**WHAT TO DO**
Please keep the pictures out and write out exactly the lines from the first in the data below through the one containing "## Instantiating the environment", both included.

== Segment start ==

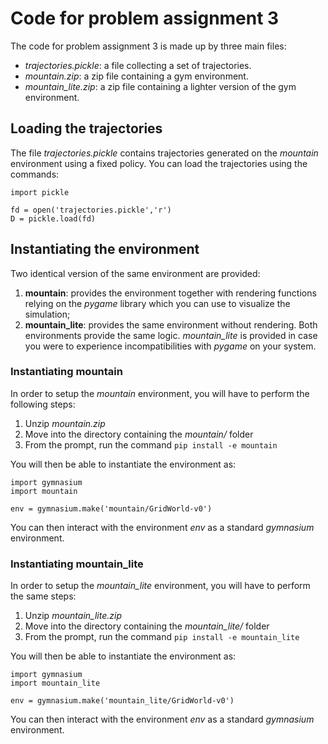 # Code for problem assignment 3

The code for problem assignment 3 is made up by three main files:

- *trajectories.pickle*: a file collecting a set of trajectories.
- *mountain.zip*: a zip file containing a gym environment.
- *mountain_lite.zip*: a zip file containing a lighter version of the gym environment.

## Loading the trajectories

The file *trajectories.pickle* contains trajectories generated on the *mountain* environment using a fixed policy. You
can load the trajectories using the commands:

```
import pickle

fd = open('trajectories.pickle','r')
D = pickle.load(fd)
```

## Instantiating the environment

Two identical version of the same environment are provided:

1. **mountain**: provides the environment together with rendering functions relying on the *pygame* library which you
   can use to visualize the simulation;
2. **mountain_lite**: provides the same environment without rendering.
   Both environments provide the same logic. *mountain_lite* is provided in case you were to experience
   incompatibilities with *pygame* on your system.

### Instantiating mountain

In order to setup the *mountain* environment, you will have to perform the following steps:

1. Unzip *mountain.zip*
2. Move into the directory containing the *mountain/* folder
3. From the prompt, run the command  ```pip install -e mountain```

You will then be able to instantiate the environment as:

```
import gymnasium
import mountain

env = gymnasium.make('mountain/GridWorld-v0')
```

You can then interact with the environment *env* as a standard *gymnasium* environment.

### Instantiating mountain_lite

In order to setup the *mountain_lite* environment, you will have to perform the same steps:

1. Unzip *mountain_lite.zip*
2. Move into the directory containing the *mountain_lite/* folder
3. From the prompt, run the command  ```pip install -e mountain_lite```

You will then be able to instantiate the environment as:

```
import gymnasium
import mountain_lite

env = gymnasium.make('mountain_lite/GridWorld-v0')
```

You can then interact with the environment *env* as a standard *gymnasium* environment.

== Segment end ==

**OUTPUT FOR THIS EXERCISE**
 # Code for problem assignment 3

The code for problem assignment 3 is made up by three main files:

- *trajectories.pickle*: a file collecting a set of trajectories.
- *mountain.zip*: a zip file containing a gym environment.
- *mountain_lite.zip*: a zip file containing a lighter version of the gym environment.

## Loading the trajectories

The file *trajectories.pickle* contains trajectories generated on the *mountain* environment using a fixed policy. You
can load the trajectories using the commands:

```
import pickle

fd = open('trajectories.pickle','r')
D = pickle.load(fd)
```

## Instantiating the environment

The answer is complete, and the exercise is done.